Once we got to the van the hated leash was immediately forgotten. Blu climbed in with enthusiasm. I got in behind her and closed the door. Blu, who was on the floor, tested me with a tentative paw on my thigh - then, when there was no reprimand, she put her other front paw up. Still no reprimand. So she just climbed on up and relaxed.
As I waited for the Pekes to show up, Blu sat happily on my lap, head hanging out the window, tongue lolling - observing, with intelligent blue eyes, all the activity in the parking lot.
Then the Pekes arrived. Two 12 pound bundles of pure attitude!!!! They had their comforter, bows in their ears (well Amy did - Jody didn't), their toys, their bowls, their food, their treats and, oh yes, their bottled water!!!
Amy, Jody and Blu - all rescue dogs - but such a difference!! The Pekes were fat, healthy, spoiled and leaving rescue for a new beginning - Blu was just starting her journey. I hoped it would be a good one!!!!
OOPS!!! I forgot to mention. I don't foster at home but I do work closely with someone who does. Before attempting to get Blu, I'd called Pam, who, never being able to bear turning a needy dog down, said, "Bring her on, I'll find a place!!" After I collected Blu and as we rode down the highway toward home, my cell phone rang. It was Pam with the news that, try as she might, she just couldn't carve out another spot in which to put Blu.
This was a problem. I couldn't bring her home with me, it was 6:30 and all the veterinarians were closed, so I couldn't board her either. Holding my breath and with Blu on my lap, I called another friend who does rescue and asked her if she had room for Blu - just for overnight.

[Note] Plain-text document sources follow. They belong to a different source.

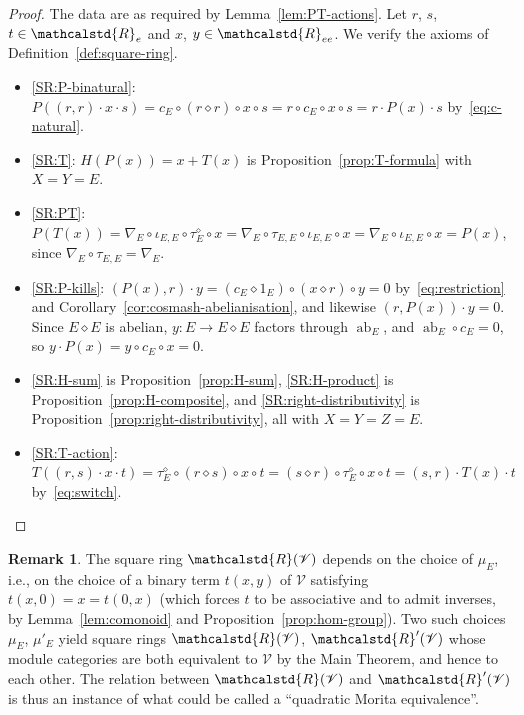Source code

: \documentclass[reqno,a4paper]{amsart}
\theoremstyle{plain}
\theoremstyle{definition}
\newtheorem{remark}[subsection]{Remark}
\newcommand{\V}{\ensuremath{\mathcal{V}}}
\newcommand{\R}{\ensuremath{\mathcalstd{R}}}
\DeclareMathOperator{\ab}{ab}
\newcommand{\cosmash}{\ensuremath{\diamond}}
\newcommand{\cc}[1]{\ensuremath{c_{#1}}}                    %
\newcommand{\tw}[2]{\ensuremath{\tau_{#1,#2}}}             %
\newcommand{\swc}[1]{\ensuremath{\tau^{\cosmash}_{#1}}}          %
\newcommand{\fold}[1]{\ensuremath{\nabla_{#1}}}            %
\renewcommand{\Re}{\ensuremath{\R_{e}}}
\newcommand{\Ree}{\ensuremath{\R_{ee}}}
\begin{document}
\begin{proof}
  The data are as required by Lemma~\ref{lem:PT-actions}. Let \(r\), \(s\), \(t\in\Re\) and \(x\), \(y\in\Ree\). We verify the axioms of Definition~\ref{def:square-ring}.
  \begin{itemize}
    \item \ref{SR:P-binatural}: \(P((r,r)\cdot x\cdot s)=\cc{E}\circ(r\cosmash r)\circ x\circ s=r\circ\cc{E}\circ x\circ s=r\cdot P(x)\cdot s\) by~\eqref{eq:c-natural}.
    \item \ref{SR:T}: \(H(P(x))=x+T(x)\) is Proposition~\ref{prop:T-formula} with \(X=Y=E\).
    \item \ref{SR:PT}: \(P(T(x))=\fold{E}\circ\iota_{E,E}\circ\swc{E}\circ x=\fold{E}\circ\tw{E}{E}\circ\iota_{E,E}\circ x=\fold{E}\circ\iota_{E,E}\circ x=P(x)\), since \(\fold{E}\circ\tw{E}{E}=\fold{E}\).
    \item \ref{SR:P-kills}: \((P(x),r)\cdot y=(\cc{E}\cosmash 1_{E})\circ(x\cosmash r)\circ y=0\) by~\eqref{eq:restriction} and Corollary~\ref{cor:cosmash-abelianisation}, and likewise \((r,P(x))\cdot y=0\). Since \(E\cosmash E\) is abelian, \(y\colon E\to E\cosmash E\) factors through \(\ab_{E}\), and \(\ab_{E}\circ\cc{E}=0\), so \(y\cdot P(x)=y\circ\cc{E}\circ x=0\).
    \item \ref{SR:H-sum} is Proposition~\ref{prop:H-sum}, \ref{SR:H-product} is Proposition~\ref{prop:H-composite}, and \ref{SR:right-distributivity} is Proposition~\ref{prop:right-distributivity}, all with \(X=Y=Z=E\).
    \item \ref{SR:T-action}: \(T((r,s)\cdot x\cdot t)=\swc{E}\circ(r\cosmash s)\circ x\circ t=(s\cosmash r)\circ\swc{E}\circ x\circ t=(s,r)\cdot T(x)\cdot t\) by~\eqref{eq:switch}.\qedhere
  \end{itemize}
\end{proof}

\begin{remark}\label{rem:choice-of-mu}
  The square ring \(\R(\V)\) depends on the choice of \(\mu_{E}\), i.e., on the choice of a binary term \(t(x,y)\) of \(\V\) satisfying \(t(x,0)=x=t(0,x)\) (which forces \(t\) to be associative and to admit inverses, by Lemma~\ref{lem:comonoid} and Proposition~\ref{prop:hom-group}). Two such choices \(\mu_{E}\), \(\mu'_{E}\) yield square rings \(\R(\V)\), \(\R'(\V)\) whose module categories are both equivalent to \(\V\) by the Main Theorem, and hence to each other. The relation between \(\R(\V)\) and \(\R'(\V)\) is thus an instance of what could be called a ``quadratic Morita equivalence''.
\end{remark}
\end{document}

Mary Jo, who does Sheltie rescue, has a quarantine area where she can keep a dog with an unknown health record so that her resident dogs won't have been exposed if something contagious turns up. I delivered Blu to Mary Jo about 8 p.m. with the plan to pick her up about 10 or 11 o'clock the next morning and take her to the vet for immunizations and a spay.

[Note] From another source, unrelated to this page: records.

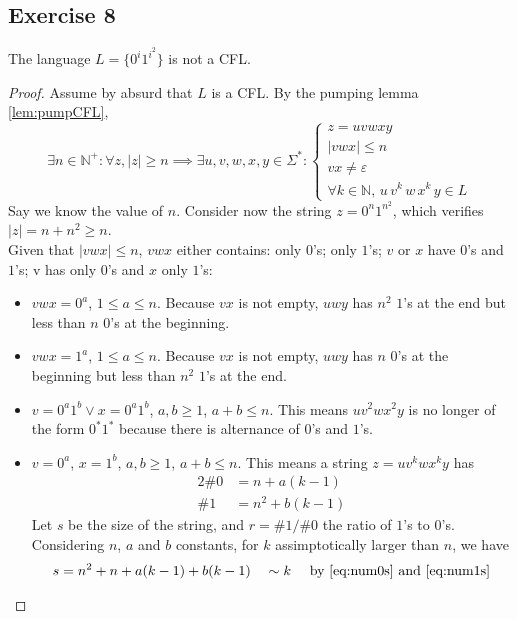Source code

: \documentclass[docid=TP10]{tcom_TP}
\begin{document}
{\subsection{Exercise 8}
\begin{theorem}
The language $L=\{0^i1^{i^2}\}$ is not a CFL.
\end{theorem}
\begin{proof}
Assume by absurd that $L$ is a CFL. By the pumping lemma \eqref{lem:pumpCFL},
\begin{equation*}
	\exists n \in \mathbb{N}^+ \colon \forall z, |z|\geq n \implies \exists u, v, w, x, y \in \Sigma^* \colon 
	\begin{cases}
		z=uvwxy\\
		|vwx| \leq n\\
		vx \neq \varepsilon \\
		\forall k \in \mathbb{N},\,u\,v^k\,w\,x^k\,y \in L
	\end{cases}
\end{equation*}
Say we know the value of $n$. Consider now the string $z=0^n1^{n^2}$, which verifies $|z|=n+n^2 \geq n$. \\
Given that $|vwx|\leq n$, $vwx$ either contains: only $0$'s; only $1$'s; $v$ or $x$ have $0$'s and $1$'s; v has only $0$'s and $x$ only $1$'s:
\begin{itemize}
	\item $vwx=0^a$, $1 \leq a \leq n$. Because $vx$ is not empty, $uwy$ has $n^2$ $1$'s at the end but less than $n$ $0$'s at the beginning.
	\item $vwx=1^a$, $1 \leq a \leq n$. Because $vx$ is not empty, $uwy$ has $n$ $0$'s at the beginning but less than $n^2$ $1$'s at the end.
	\item $v=0^a1^b \vee x=0^a1^b$, $a,b \geq 1$, $a+b \leq n$. This means $uv^2wx^2y$ is no longer of the form $0^*1^*$ because there is alternance of $0$'s and $1$'s.
	\item $v=0^a$, $x=1^b$, $a,b \geq 1$, $a+b \leq n$. This means a string $z=uv^kwx^ky$ has
	\begin{alignat}{2}
		\label{eq:num0s} \# 0 &= n+a(k-1)\\
		\label{eq:num1s} \# 1 &= n^2+b(k-1)
	\end{alignat}
	Let $s$ be the size of the string, and $r=\#1/\#0$ the ratio of $1$'s to $0$'s. Considering $n$, $a$ and $b$ constants, for $k$ assimptotically larger than $n$, we have
	\begin{alignat}{3}
		\label{eq:sizerel0} s &= n^2+n+a(k-1)+b(k-1)         &&\sim k        &&\text{ by \eqref{eq:num0s} and \eqref{eq:num1s}} \\

\end{alignat}
\end{itemize}
\end{proof}}
\end{document}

At 8 a.m. the next morning (as soon as it was courteous to call me) my phone rang. It was Mary Jo. "This dog's had loose bowels in her kennel and she's throwing up tin foil!!!" she said. With heart in my mouth, I jumped in the car and drove the ten miles to Mary Jo's. (I always think parvo with a stray) By that time Blu had thrown up more tin foil and had had loose bowels again. I was thanking my lucky stars she'd not done it in the car and all over me the night before!!!
It turned out that Blu was amazingly healthy, and other than needing to be wormed she was in amazingly good condition. She was heartworm negative and the doctor said the loose bowels and throwing up were just from the diet she'd had since she'd been at the welcome station.
After getting her intestinal problems straightened out and having her spayed, I moved Blu from the veterinarian clinic to a boarding facility where she'd have a sizable outside kennel with wood shavings and an igloo during the day. (She was brought inside at night and during cold or rainy weather.) While at the boarding facility Blu made good use of her igloo - not to lie in - but as a platform from which she could observe the world and keep track of what was going on inside the grooming shop. It always brought a smile to my face to see her bouncing on and off her igloo when I'd drive up.
I've worked with Norrie Edgar, a representative for Second Time Around Aussie Rescue, in the past. She was gracious enough to recommend Blu as a candidate for posting on their web site. That's where Kristi Klein entered the picture ........ and took the ball and ran with it. Without Norrie and Kristi Blu'd probably still be sitting on that igloo - wishing she was inside with the people!!!!
I now turn Blu over to her new, forever family and home so her story can be finished. Please take good care of her - there's a lot of emotional investment here. Thanks for choosing a rescue dog. All of us together have saved a life. It's a good feeling.